Facendo un ulteriore passo avanti, il KFM è consapevole che con il capitalismo – anche senza il neoliberismo – la distruzione ecologica non potrà mai essere fermata, per non parlare dell’inversione di tendenza, cioè della rinaturalizzazione della natura e del ripristino dell’equilibrio climatico. Se il capitalismo domina l’economia globale e la modernità capitalista, la sfera politica, ci sarà un’intensa pressione per la “crescita” in senso capitalista e (quasi) nessuno spazio per sviluppare altre forme di vita, per i processi decisionali democratici e per un’economia comunitaria e democratica. Nel corso di secoli e decenni, la modernità capitalista ha conquistato i cervelli e i comportamenti di miliardi di esseri umani in modo sottile. Non può essere superata con un concetto basato solo su nuovi obiettivi sociali ed economici, come intendeva fare il “socialismo reale/statale”. Gerarchia, Stato e capitalismo sono innanzitutto uno sviluppo ideologico.
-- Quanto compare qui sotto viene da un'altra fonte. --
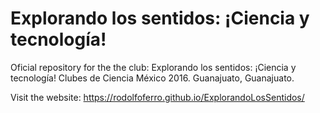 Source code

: # Explorando los sentidos: ¡Ciencia y tecnología!

Oficial repository for the the club: Explorando los sentidos: ¡Ciencia y tecnología!
Clubes de Ciencia México 2016.
Guanajuato, Guanajuato.

Visit the website: https://rodolfoferro.github.io/ExplorandoLosSentidos/
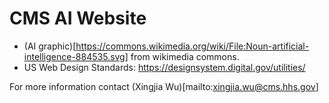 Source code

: # CMS AI Website

- (AI graphic)[https://commons.wikimedia.org/wiki/File:Noun-artificial-intelligence-884535.svg] from wikimedia commons.
- US Web Design Standards: https://designsystem.digital.gov/utilities/

For more information contact (Xingjia Wu)[mailto:xingjia.wu@cms.hhs.gov]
La modernità capitalista ha iniziato ad approfondire ad un ritmo accelerato l’alienazione degli esseri umani dagli esseri umani e dalla natura; e questo molto più dei precedenti sistemi politici gerarchici. Soprattutto negli ultimi 200 anni, ogni area del mondo e ogni comunità è stata colpita dalla modernità capitalista. Oggi tutte le persone – tranne i ricchi – sono state messe sotto pressione dal neoliberismo. Spostando le persone dai loro ambienti naturali con la forza fisica o economica verso le città, gli esseri umani hanno perso la loro cultura di vivere in ambienti molto più naturali. Quando i territori sono minacciati da questi investimenti distruttivi in aree dove le persone sono oppresse sulla base della loro identità, lo spostamento delle persone da parte degli Stati nazionali contribuisce all’assimilazione delle culture minacciate e sotto pressione. Le culture oppresse, piccole o marginali, sono particolarmente colpite da queste politiche. I curdi ne sono un esempio importante.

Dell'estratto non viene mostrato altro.